Condannato definitivamente a 7 anni e 8 mesi nel terzo grado di giudizio. E' questa la sentenza della Corte di Cassazione di Roma per Francesco Tuccia, in relazione allo stupro, nel febbraio 2012, di una ragazza universitaria nel parcheggio di una discoteca a Pizzoli (L'Aquila).
Con un "lieve aggiustamento tecnico" la terza sezione penale della Cassazione - presieduta da Claudia Squassoni - ha confermato la condanna per violenza sessuale e lesioni dell'ex militare campano, che ridusse in fin di vita una studentessa, lasciandola nel parcheggio di una discoteca in mezzo alla neve e al gelo.
Il giovane era stato condannato in primo grado nel gennaio 2013 a otto anni di reclusione, pena confermata in secondo grado all'Aquila circa un anno fa [leggi l'approfondimento sul processo di appello].

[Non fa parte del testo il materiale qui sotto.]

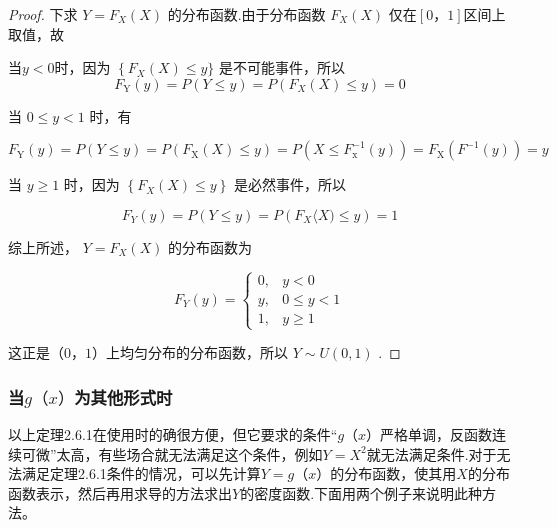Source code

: \begin{proof}
	下求 $Y=F_{X}(X)$ 的分布函数.由于分布函数 $ F_{X}(X)$ 仅在$ [0，1] $区间上取值，故
	
	当$ y<0 $时，因为 $\left\{F_{X}(X) \leqslant y\right.\}$ 是不可能事件，所以 \[
	F_{\mathrm{Y}}(y)=P(Y \leqslant y)=P\left(F_{X}(X) \leqslant y\right)=0
	\]
	
	当 $0 \leqslant y<1$ 时，有
	
	\[
	F_{\mathrm{Y}}(y)=P(Y \leqslant y)=P\left(F_{\mathrm{X}}(X) \leqslant y\right)=P\left(X \leqslant F_{\mathrm{x}}^{-1}(y)\right)=F_{\mathrm{X}}\left(F^{-1}(y)\right)=y
	\]
	
	当 $y \geqslant 1$ 时，因为 $\left\{F_{X}(X) \leqslant y\right\}$ 是必然事件，所以
	
	\[
	F_{Y}(y)=P(Y \leqslant y)=P\left(F_{X}\langle X) \leqslant y\right)=1
	\]
	
	综上所述， $Y=F_{X}(X)$ 的分布函数为
	
	\[
	F_{Y}(y)=\left\{\begin{array}{ll}{0,} & {y<0} \\ {y,} & {0 \leqslant y<1} \\ {1,} & {y \geqslant 1}\end{array}\right.
	\]
	
	这正是$ （0，1） $上均匀分布的分布函数，所以 $Y \sim U(0,1)$ .
\end{proof}

\subsubsection{当$ g（x） $为其他形式时}

以上定理2.6.1在使用时的确很方便，但它要求的条件“$ g（x） $严格单调，反函数连续可微”太高，有些场合就无法满足这个条件，例如$ Y=X^{2} $就无法满足条件.对于无法满足定理2.6.1条件的情况，可以先计算$ Y=g（x） $的分布函数，使其用$ X $的分布函数表示，然后再用求导的方法求出$ Y $的密度函数.下面用两个例子来说明此种方法。

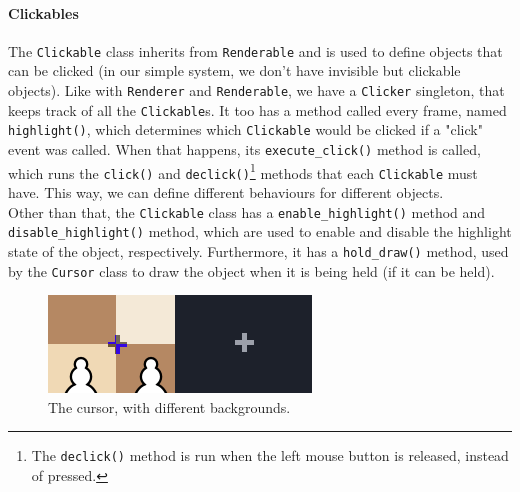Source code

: \documentclass[a4paper, 11pt, twocolumn]{IEEEtran}
\begin{document}
    \paragraph*{Clickables} The \texttt{Clickable} class inherits from \texttt{Renderable} and is used to define objects that can be clicked (in our simple system, we don't have invisible but clickable objects). Like with \texttt{Renderer} and \texttt{Renderable}, we have a \texttt{Clicker} singleton, that keeps track of all the \texttt{Clickable}s. It too has a method called every frame, named \texttt{highlight()}, which determines which \texttt{Clickable} would be clicked if a "click" event was called. When that happens, its \texttt{execute\_click()} method is called, which runs the \texttt{click()} and \texttt{declick()}\footnote{The \texttt{declick()} method is run when the left mouse button is released, instead of pressed.} methods that each \texttt{Clickable} must have. This way, we can define different behaviours for different objects.\\Other than that, the \texttt{Clickable} class has a \texttt{enable\_highlight()} method and \texttt{disable\_highlight()} method, which are used to enable and disable the highlight state of the object, respectively. Furthermore, it has a \texttt{hold\_draw()} method, used by the \texttt{Cursor} class to draw the object when it is being held (if it can be held).
    \begin{figure}
        \centering
        \includegraphics[width=.45\textwidth]{images/cursor_comparison.png}
        \caption{The cursor, with different backgrounds.}
        \label{fig:cursor}
    \end{figure}
\end{document}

La Suprema Corte lo ha oggi condannato a 7 anni e 8 mesi di reclusione, riducendo di 4 mesi la condanna d'appello per effetto della continuazione dei reati. "Il verdetto d'appello ha tenuto - ha commentato soddisfatto il pg Pietro Gaeta - anche se bisogna aspettare il deposito delle motivazioni di questa decisione, credo che questo lieve ritocco di pena sia solo un aggiustamento tecnico effetto della continuazione dei reati che non sono stati considerati come commessi in concorso". Ora per Francesco Tuccia la reclusione in carcere si fa concreta.
"E' stato centrale il tema del consenso - afferma a NewsTown Simona Giannangeli, avvocata del Centro Antiviolenza per le donne dell'Aquila, parte civile al processo - e l'ho sottolineato anche ieri durante la discussione davanti ai giudici. La difesa ha sempre utilizzato l'elemento del consenso della ragazza stuprata, per affermare che il reato non fosse stato consumato".
Giannangeli ci tiene a ribadire l'atteggiamento, definito "senza rispetto", da parte della difesa di Tuccia: "La linea difensiva - evidenzia l'avvocata aquilana - ha cercato ancora una volta di annientare, demolire e denigrare la figura della donna in quanto persona offesa, non c'è stato rispetto nei confronti della ragazza. Questo ci dispiace, perché è una costante che continua ancora oggi ad essere presente nei processi per stupro. Si cerca l'elemento di verità processuale a partire dalla demolizione della persona offesa e dal suo presunto comportamento".
Il Centro Antiviolenza dell'Aquila è naturalmente soddisfatto: "La sentenza ci conforta - continua Giannangeli - è la dimostrazione che ha retto l'impianto accusatorio. Una delle poche sentenze che restituisce un senso di giustizia alle donne che subiscono violenza. Non succede spesso nel nostro Paese. E' stato molto significativo anche che, caso raro, un centro antiviolenza sia stato ammesso come parte civile in un processo del genere". (m. fo.)